YOUR TASK:
The result should be the full listing copied exactly, with no pictures in it.

INFORMATION SUPPLIED:
########
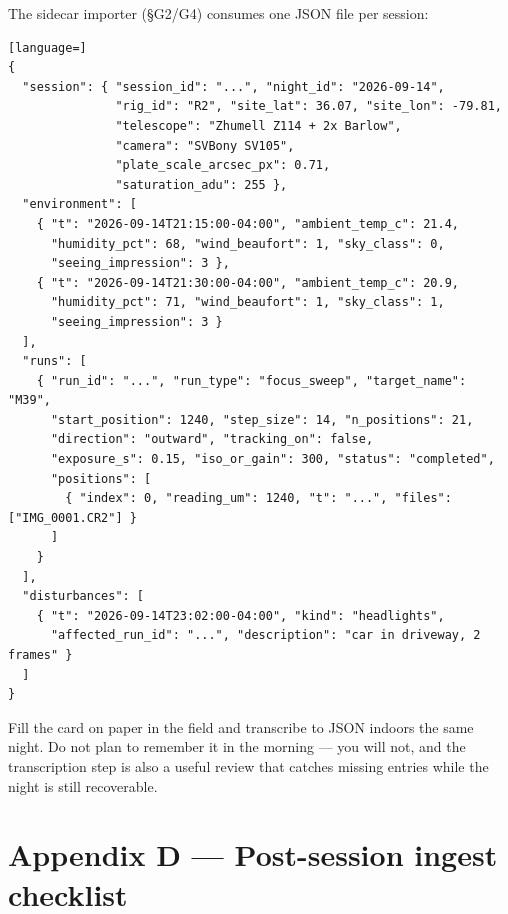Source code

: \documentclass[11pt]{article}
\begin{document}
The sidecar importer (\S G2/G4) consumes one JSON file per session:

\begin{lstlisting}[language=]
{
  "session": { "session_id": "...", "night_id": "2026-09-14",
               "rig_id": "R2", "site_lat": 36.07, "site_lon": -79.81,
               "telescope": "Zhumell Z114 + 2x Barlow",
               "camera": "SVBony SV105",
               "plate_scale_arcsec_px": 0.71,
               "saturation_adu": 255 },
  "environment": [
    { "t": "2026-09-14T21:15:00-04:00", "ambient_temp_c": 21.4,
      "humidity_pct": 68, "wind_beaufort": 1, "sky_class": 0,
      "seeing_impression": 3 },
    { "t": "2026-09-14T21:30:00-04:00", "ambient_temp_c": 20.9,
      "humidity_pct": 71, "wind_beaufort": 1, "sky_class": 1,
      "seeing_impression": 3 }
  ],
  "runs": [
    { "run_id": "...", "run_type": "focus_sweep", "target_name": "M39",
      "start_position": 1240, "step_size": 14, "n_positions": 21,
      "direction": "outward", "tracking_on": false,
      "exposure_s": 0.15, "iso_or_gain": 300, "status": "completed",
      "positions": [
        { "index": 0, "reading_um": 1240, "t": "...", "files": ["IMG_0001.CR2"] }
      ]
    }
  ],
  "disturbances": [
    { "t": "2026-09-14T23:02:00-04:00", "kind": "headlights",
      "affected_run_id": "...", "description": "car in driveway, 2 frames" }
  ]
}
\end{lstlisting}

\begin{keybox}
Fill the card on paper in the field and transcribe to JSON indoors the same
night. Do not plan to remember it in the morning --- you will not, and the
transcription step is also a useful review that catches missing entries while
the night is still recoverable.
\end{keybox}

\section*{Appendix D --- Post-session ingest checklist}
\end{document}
########
TASK SOLUTION:
Source code

: \documentclass[11pt]{article}
\begin{document}
The sidecar importer (\S G2/G4) consumes one JSON file per session:

\begin{lstlisting}[language=]
{
  "session": { "session_id": "...", "night_id": "2026-09-14",
               "rig_id": "R2", "site_lat": 36.07, "site_lon": -79.81,
               "telescope": "Zhumell Z114 + 2x Barlow",
               "camera": "SVBony SV105",
               "plate_scale_arcsec_px": 0.71,
               "saturation_adu": 255 },
  "environment": [
    { "t": "2026-09-14T21:15:00-04:00", "ambient_temp_c": 21.4,
      "humidity_pct": 68, "wind_beaufort": 1, "sky_class": 0,
      "seeing_impression": 3 },
    { "t": "2026-09-14T21:30:00-04:00", "ambient_temp_c": 20.9,
      "humidity_pct": 71, "wind_beaufort": 1, "sky_class": 1,
      "seeing_impression": 3 }
  ],
  "runs": [
    { "run_id": "...", "run_type": "focus_sweep", "target_name": "M39",
      "start_position": 1240, "step_size": 14, "n_positions": 21,
      "direction": "outward", "tracking_on": false,
      "exposure_s": 0.15, "iso_or_gain": 300, "status": "completed",
      "positions": [
        { "index": 0, "reading_um": 1240, "t": "...", "files": ["IMG_0001.CR2"] }
      ]
    }
  ],
  "disturbances": [
    { "t": "2026-09-14T23:02:00-04:00", "kind": "headlights",
      "affected_run_id": "...", "description": "car in driveway, 2 frames" }
  ]
}
\end{lstlisting}

\begin{keybox}
Fill the card on paper in the field and transcribe to JSON indoors the same
night. Do not plan to remember it in the morning --- you will not, and the
transcription step is also a useful review that catches missing entries while
the night is still recoverable.
\end{keybox}

\section*{Appendix D --- Post-session ingest checklist}
\end{document}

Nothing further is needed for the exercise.